The TaIwan Multi-scale Community Ocean Model (TIMCOM) is a three-dimensional, free-surface model used to study oceanic responses to an idealized, constantly translating TC47. Therefore, an idealized TC was simulated in a homogeneous and motionless ocean, moving from east to west at a constant speed (\(6\,{\text{ms}}^{-1}\)) that exceeded the baroclinic wave speed, resulting in the formation of a wake generated by the TC43. The constant speed of the TC was determined based on the average translation speed of the 16 TCs, most of which translated at a moderate speed (\(5{-}7\,{\text{ms}}^{-1}\)), i.e., faster than the slow translation speed (\(2{-}3\,{\text{ms}}^{-1}\)) (Table S1)76. The simulation lasted for 8 days, using a time step of 75 s. The model domain was 6000 km in the zonal direction and 1200 km in the meridional direction, and the horizontal grid space was 10 km in both directions. The thickness of the water column was 5000 m; specifically, the vertical resolution in the upper 100 m of the water column was 2, 8, 14, 20, 26, 32, 38, 44, 50, 57, 63, 69, 75, 82, 88, and 95 m.

Wind stress (\(\tau\)) was determined using a modified Rankine vortex with linear functions and a maximum value of \({\tau }_{{\max}}=2\,{\text{Nm}}^{-2}\); the process is given by the following expression:

$$\tau \left(r\right)= {\tau }_{{\max}} \frac{r}{\text{RMW}} for r\le {\text{RMW}},$$
$$\tau \left(r\right)={\tau }_{{\max}} \frac{r-{r}_{{\max}}}{{\text{RMW}}-{r}_{{\max}}} for {r}_{{\max}}>r>{\text{RMW}},$$
$$\tau \left(r\right)=0 for r\ge {r}_{{\max}},$$

where r is distance from the TC center, RMW is the radius of maximum wind speed, and \({r}_{{\max}}\) is the maximum radius of the TC where \(\tau\) is 077. In this study, RMW and \({r}_{{\max}}\) were set at 60 and 240 km, respectively, to yield an approximate value of 188 km, denoted as \({\text{R}}_{34}\).

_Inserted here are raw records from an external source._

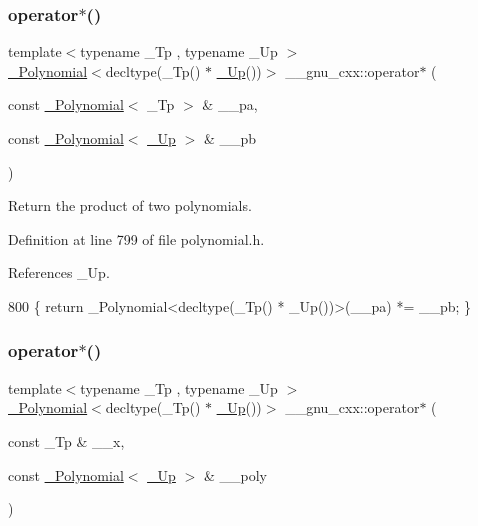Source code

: \subsubsection{\texorpdfstring{operator$\ast$()}{operator*()}\hspace{0.1cm}{\footnotesize\ttfamily [2/3]}}
{\footnotesize\ttfamily template$<$typename \+\_\+\+Tp , typename \+\_\+\+Up $>$ \\
\hyperlink{class____gnu__cxx_1_1__Polynomial}{\+\_\+\+Polynomial}$<$decltype(\+\_\+\+Tp() $\ast$ \hyperlink{namespace____gnu__cxx_ab693ea357b6429b331e0bf09f9442385}{\+\_\+\+Up}())$>$ \+\_\+\+\_\+gnu\+\_\+cxx\+::operator$\ast$ (\begin{DoxyParamCaption}\item[{const \hyperlink{class____gnu__cxx_1_1__Polynomial}{\+\_\+\+Polynomial}$<$ \+\_\+\+Tp $>$ \&}]{\+\_\+\+\_\+pa,  }\item[{const \hyperlink{class____gnu__cxx_1_1__Polynomial}{\+\_\+\+Polynomial}$<$ \hyperlink{namespace____gnu__cxx_ab693ea357b6429b331e0bf09f9442385}{\+\_\+\+Up} $>$ \&}]{\+\_\+\+\_\+pb }\end{DoxyParamCaption})\hspace{0.3cm}{\ttfamily [inline]}}

Return the product of two polynomials. 

Definition at line 799 of file polynomial.\+h.



References \+\_\+\+Up.


\begin{DoxyCode}
800     \{ \textcolor{keywordflow}{return} \_Polynomial<decltype(\_Tp() * \_Up())>(\_\_pa) *= \_\_pb; \}
\end{DoxyCode}
\mbox{\label{namespace____gnu__cxx_ac79cfe2d37e5d8116fcf51911c21c253}} 
\subsubsection{\texorpdfstring{operator$\ast$()}{operator*()}\hspace{0.1cm}{\footnotesize\ttfamily [3/3]}}
{\footnotesize\ttfamily template$<$typename \+\_\+\+Tp , typename \+\_\+\+Up $>$ \\
\hyperlink{class____gnu__cxx_1_1__Polynomial}{\+\_\+\+Polynomial}$<$decltype(\+\_\+\+Tp() $\ast$ \hyperlink{namespace____gnu__cxx_ab693ea357b6429b331e0bf09f9442385}{\+\_\+\+Up}())$>$ \+\_\+\+\_\+gnu\+\_\+cxx\+::operator$\ast$ (\begin{DoxyParamCaption}\item[{const \+\_\+\+Tp \&}]{\+\_\+\+\_\+x,  }\item[{const \hyperlink{class____gnu__cxx_1_1__Polynomial}{\+\_\+\+Polynomial}$<$ \hyperlink{namespace____gnu__cxx_ab693ea357b6429b331e0bf09f9442385}{\+\_\+\+Up} $>$ \&}]{\+\_\+\+\_\+poly }\end{DoxyParamCaption})\hspace{0.3cm}{\ttfamily [inline]}}



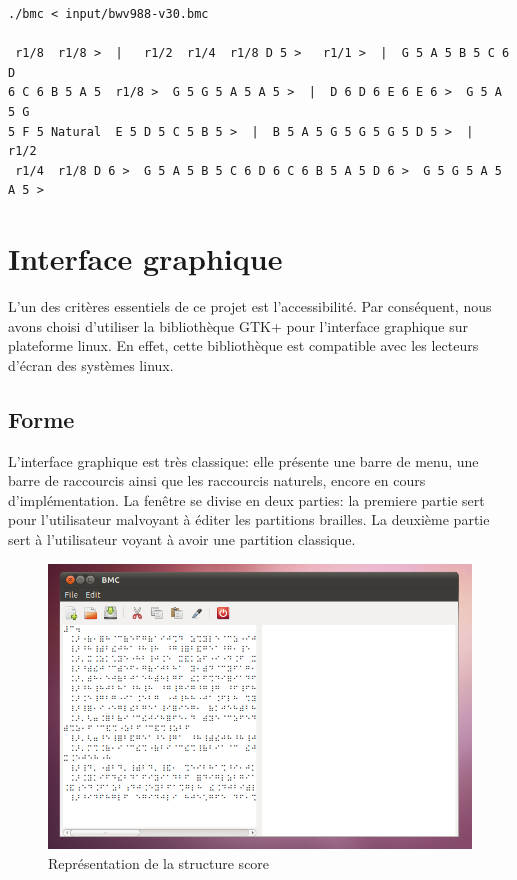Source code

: \begin{verbatim}
./bmc < input/bwv988-v30.bmc 

 r1/8  r1/8 >  |   r1/2  r1/4  r1/8 D 5 >   r1/1 >  |  G 5 A 5 B 5 C 6 D 
6 C 6 B 5 A 5  r1/8 >  G 5 G 5 A 5 A 5 >  |  D 6 D 6 E 6 E 6 >  G 5 A 5 G 
5 F 5 Natural  E 5 D 5 C 5 B 5 >  |  B 5 A 5 G 5 G 5 G 5 D 5 >  |   r1/2 
 r1/4  r1/8 D 6 >  G 5 A 5 B 5 C 6 D 6 C 6 B 5 A 5 D 6 >  G 5 G 5 A 5 A 5 > 
\end{verbatim}

\section{Interface graphique}

L'un des critères essentiels de ce projet est l'accessibilité. Par
conséquent, nous avons choisi d'utiliser la bibliothèque GTK+ pour
l'interface graphique sur plateforme linux. En effet, cette
bibliothèque est compatible avec les lecteurs d'écran des systèmes
linux.


\subsection*{Forme}
L'interface graphique est très classique: elle présente une barre de
menu, une barre de raccourcis ainsi que les raccourcis naturels,
encore en cours d'implémentation. La fenêtre se divise en deux
parties: la premiere partie sert pour l'utilisateur malvoyant à éditer les partitions brailles. La
deuxième partie sert à l'utilisateur voyant à avoir une partition
classique.

\begin{center}
\begin{figure}[!h]
  \includegraphics[scale=0.65]{images/linux_gui.png}
  \caption{Représentation de la structure score}
\end{figure}
\end{center}



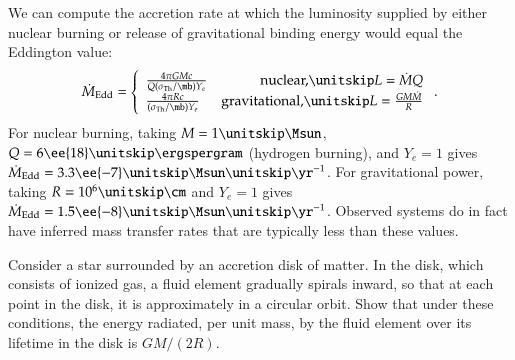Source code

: We can compute the accretion rate at which the luminosity supplied by either nuclear burning or release of gravitational binding energy would equal the Eddington value:
\[
\dot{M}_{\mathrm{Edd}} = \left\{\begin{array}{lr}
	\frac{4\pi GM c}{Q(\sigma_{\mathrm{Th}}/\mb)Y_{e}}  & \textrm{nuclear,}\nsp L = \dot{M}Q \\
	\frac{4\pi R c}{(\sigma_{\mathrm{Th}}/\mb)Y_{e}} & \textrm{gravitational,}\nsp L= \frac{GM\dot{M}}{R}
\end{array}\right. .
\]
For nuclear burning, taking $M = 1\nsp\Msun$, $Q = 6\ee{18}\nsp\ergspergram$ (hydrogen burning), and $Y_{e} = 1$ gives $\dot{M}_{\mathrm{Edd}} = 3.3\ee{-7}\nsp\Msun\usp\yr^{-1}$.  For gravitational power, taking $R = 10^{6}\nsp\cm$ and $Y_{e} = 1$ gives $\dot{M}_{\mathrm{Edd}} = 1.5\ee{-8}\nsp\Msun\usp\yr^{-1}$.  Observed systems do in fact have inferred mass transfer rates that are typically less than these values.

\begin{exercisebox}\label{p.disk-L} Consider a star surrounded by an accretion disk of matter.  In the disk, which consists of ionized gas, a fluid element gradually spirals inward, so that at each point in the disk, it is approximately in a circular orbit.  Show that under these conditions, the energy radiated, per unit mass, by the fluid element over its lifetime in the disk is $GM/(2R)$.
\end{exercisebox}

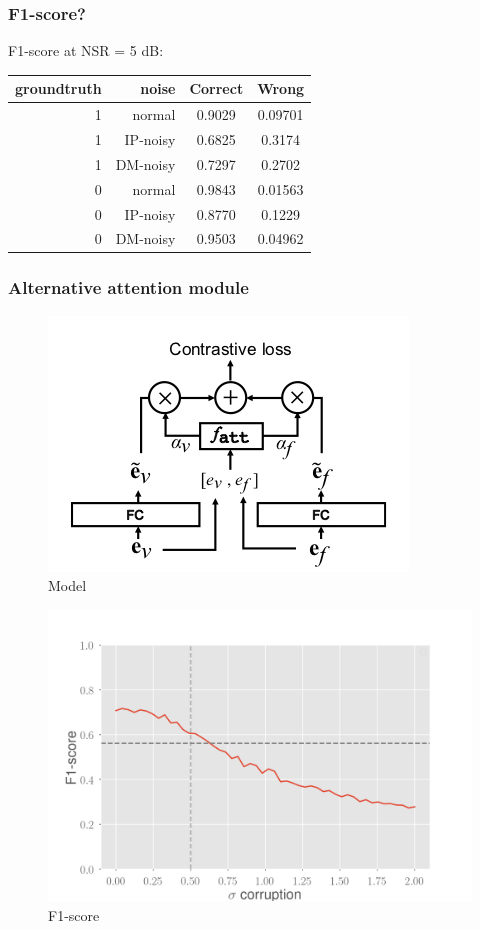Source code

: \documentclass[10pt]{beamer}
\begin{document}
\begin{frame}
\frametitle{F1-score?}
F1-score at NSR = 5 dB:\\[0.7cm]
\centering
\begin{tabular}{@{}rr|cc@{}}\toprule
groundtruth&noise & Correct & Wrong \\ \midrule\midrule
1 &normal & 0.9029 & 0.09701 \\
1 &IP-noisy &  0.6825 & 0.3174\\
1 &DM-noisy & 0.7297 & 0.2702\\\midrule
0 &normal & 0.9843 & 0.01563 \\
0 &IP-noisy &  0.8770 & 0.1229\\
0 &DM-noisy & 0.9503 & 0.04962\\
\end{tabular}
 \end{frame}
 

\begin{frame}
\frametitle{Alternative attention module}
\begin{multicols}{2}
\begin{figure}
\centering
\vspace*{1cm}
\includegraphics[scale=0.3]{figs/noise-tolerant-t}
\vspace*{0.82cm}
\caption{Model}
\end{figure}
\columnbreak
\begin{figure}
\centering
\includegraphics[scale=0.2]{figs/other}
\caption{F1-score}
\end{figure}
\end{multicols}
\end{frame}

\end{document}
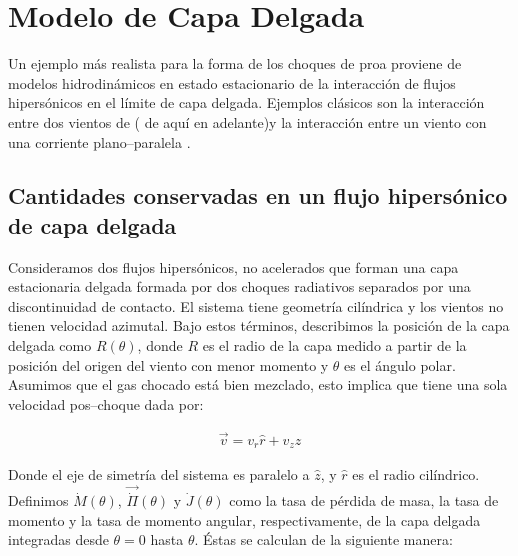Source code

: \chapter{Modelo de Capa Delgada}
\label{chap:hipersonica}

Un ejemplo más realista para la forma de los choques de proa proviene de modelos hidrodinámicos en estado estacionario de la interacción de flujos hipersónicos en el límite de capa delgada. Ejemplos clásicos son la interacción entre dos vientos de \citet{Canto:1996} (\CRW{} de aquí en adelante)y la interacción entre un viento con una corriente plano--paralela \citep{Wilkin:1996}. 
\section{Cantidades conservadas en un flujo hipersónico de capa delgada}

Consideramos dos flujos hipersónicos, no acelerados que forman una capa estacionaria delgada formada por dos choques radiativos separados por una discontinuidad de contacto. El sistema tiene geometría cilíndrica y los vientos no tienen velocidad azimutal. Bajo estos términos, describimos la posición de la capa delgada como $R(\theta)$, donde $R$ es el radio de la capa medido a partir de la posición del origen del viento con menor momento y $\theta$ es el ángulo polar. Asumimos que el gas chocado está bien mezclado, esto implica que  tiene una sola velocidad pos--choque dada por:

\begin{align}
  \vec{v} = v_r \hat{r} + v_z \hat{z}
\end{align}

Donde el eje de simetría del sistema es paralelo a $\hat{z}$, y $\hat{r}$ es el radio cilíndrico. Definimos $\dot{M}(\theta)$, $\vec{\dot{\Pi}}(\theta)$ y $\dot{J}(\theta)$ como la tasa de pérdida de masa, la tasa de momento y la tasa de momento angular, respectivamente, de la capa delgada integradas desde $\theta=0$ hasta $\theta$. Éstas se calculan de la siguiente manera:

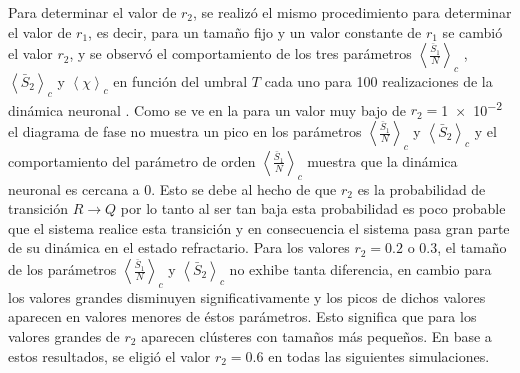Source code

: Para determinar el valor de $r_2$, se realizó el mismo procedimiento para determinar el valor de $r_1$,  es decir, para un tamaño fijo y un valor constante de $r_1$ se cambió el valor $r_2$, y se observó  el comportamiento de los tres parámetros $\left\langle\frac{\bar{S}_1}{N}\right\rangle_c$ , $\left\langle\bar{S}_2\right\rangle_c$ y $\left\langle\chi\right\rangle_c$ en función del umbral $T$ cada uno para 100 realizaciones de la dinámica neuronal . Como se ve en la   para un valor muy bajo de $r_2=$\num{1e-2}  el diagrama de fase no muestra un pico en los parámetros  $\left\langle\frac{\bar{S}_1}{N}\right\rangle_c$ y $\left\langle\bar{S}_2\right\rangle_c$  y el comportamiento del parámetro de orden $\left\langle\frac{\bar{S}_1}{N}\right\rangle_c$ muestra que la dinámica neuronal es cercana a $0$. Esto se debe al hecho de que  $r_2$ es la probabilidad de transición $R\to Q$  por lo tanto al ser tan baja esta probabilidad es poco probable que el sistema realice esta transición y en consecuencia el sistema pasa gran parte de su dinámica  en el estado refractario. Para los valores $r_2 = 0.2$  o $0.3$, el tamaño de los parámetros $\left\langle\frac{\bar{S}_1}{N}\right\rangle_c$ y $\left\langle\bar{S}_2\right\rangle_c$ no exhibe tanta diferencia, en cambio para los valores grandes
disminuyen significativamente y los picos de dichos valores aparecen en valores menores de
éstos parámetros. Esto significa que para los valores grandes de $r_2$ aparecen clústeres con tamaños más pequeños. En base a estos resultados, se eligió el valor $r_2 = 0.6$  en todas las siguientes simulaciones.

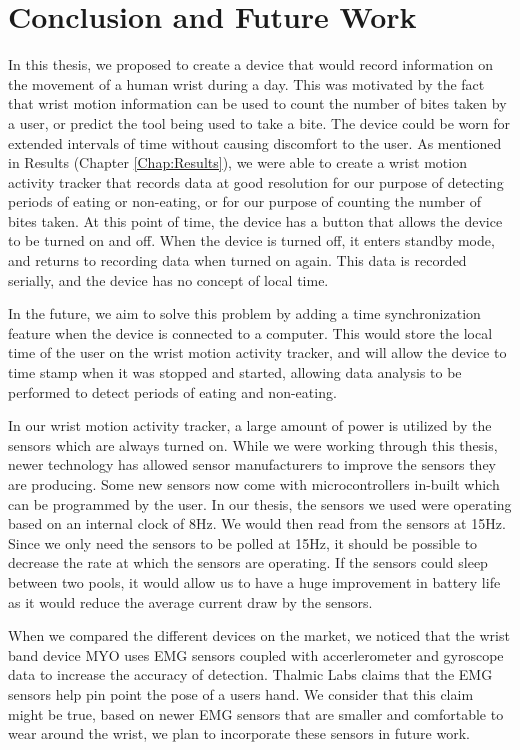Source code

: \chapter{Conclusion and Future Work}
\label{Chap:Concl}
In this thesis, we proposed to create a device that would record information on 
the movement of a human wrist during a day.
This was motivated by the fact that wrist motion information can be used to count the number of bites
taken by a user,
or predict the tool being used to take a bite.
The device could be worn for extended intervals of time
without causing discomfort to the user.
As mentioned in Results (Chapter \ref{Chap:Results}),
we were able to create a wrist motion activity tracker that records data at good resolution
for our purpose of detecting periods of eating or non-eating, 
or for our purpose of counting the number of bites taken.
At this point of time,
the device has a button that allows the device to be turned on and off.
When the device is turned off,
it enters standby mode,
and returns to recording data when turned on again.
This data is recorded serially,
and the device has no concept of local time.

In the future,
we aim to solve this problem by adding a time synchronization feature when the device is connected to a computer.
This would store the local time of the user on the wrist motion activity tracker,
and will allow the device to time stamp when it was stopped and started,
allowing data analysis to be performed to detect periods of eating and non-eating.

In our wrist motion activity tracker,
a large amount of power is utilized by the sensors which are always turned on.
While we were working through this thesis,
newer technology has allowed sensor manufacturers to improve the sensors they are producing.
Some new sensors now come with microcontrollers in-built which can be programmed by the user.
In our thesis,
the sensors we used
were operating based on an internal clock of 8Hz.
We would then read from the sensors at 15Hz.
Since we only need the sensors to be polled at 15Hz,
it should be possible to decrease the rate at which the sensors are operating.
If the sensors could sleep between two pools,
it would allow us to have a huge improvement in battery life as it would reduce the average current draw by the sensors.

When we compared the different devices on the market,
we noticed that the wrist band device MYO uses EMG sensors coupled with accerlerometer and gyroscope data to increase the accuracy of detection.
Thalmic Labs \cite{Web:GetMyo} claims that the EMG sensors help pin point the pose of a users hand.
We consider that this claim might be true,
based on newer EMG sensors that are smaller and comfortable to wear around the wrist,
we plan to incorporate these sensors in future work.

Surface heat fluxes and radiation were set to zero for the sake of simplification and salinity was maintained constant throughout the experiment. To parameterize vertical mixing, both the Price-Weller-Pinkel and Pacanowski and Philander (PP82) schemes were adopted78,79.

To investigate the effects of preexisting MLDs on the simulation results, we designed two experiments with relatively shallow (Case A) and relatively thick (Case B) preexisting MLDs. The preexisting MLD of Case A is 39 m and the preexisting MLD of Case B is 70 m.

Heat budget calculation

The heat budget can be obtained as follows:

$$\frac{\partial T}{\partial t}=-\left(u\frac{\partial T}{\partial x}+v\frac{\partial T}{\partial y}\right)+\left(-w\frac{\partial T}{\partial z}\right)+\left({\kappa }_{z}\frac{{\partial }^{2}T}{\partial {z}^{2}}\right),$$

where \(u\) and \(v\) are the zonal and meridional current components, respectively, \(w\) is vertical velocity, and \({\kappa }_{z}\) is vertical eddy diffusivity80.

MLD

The MLD was determined by a temperature-based criterion of \(0.8\,^\circ{\rm C}\) absolute difference from a reference depth at 10 m81.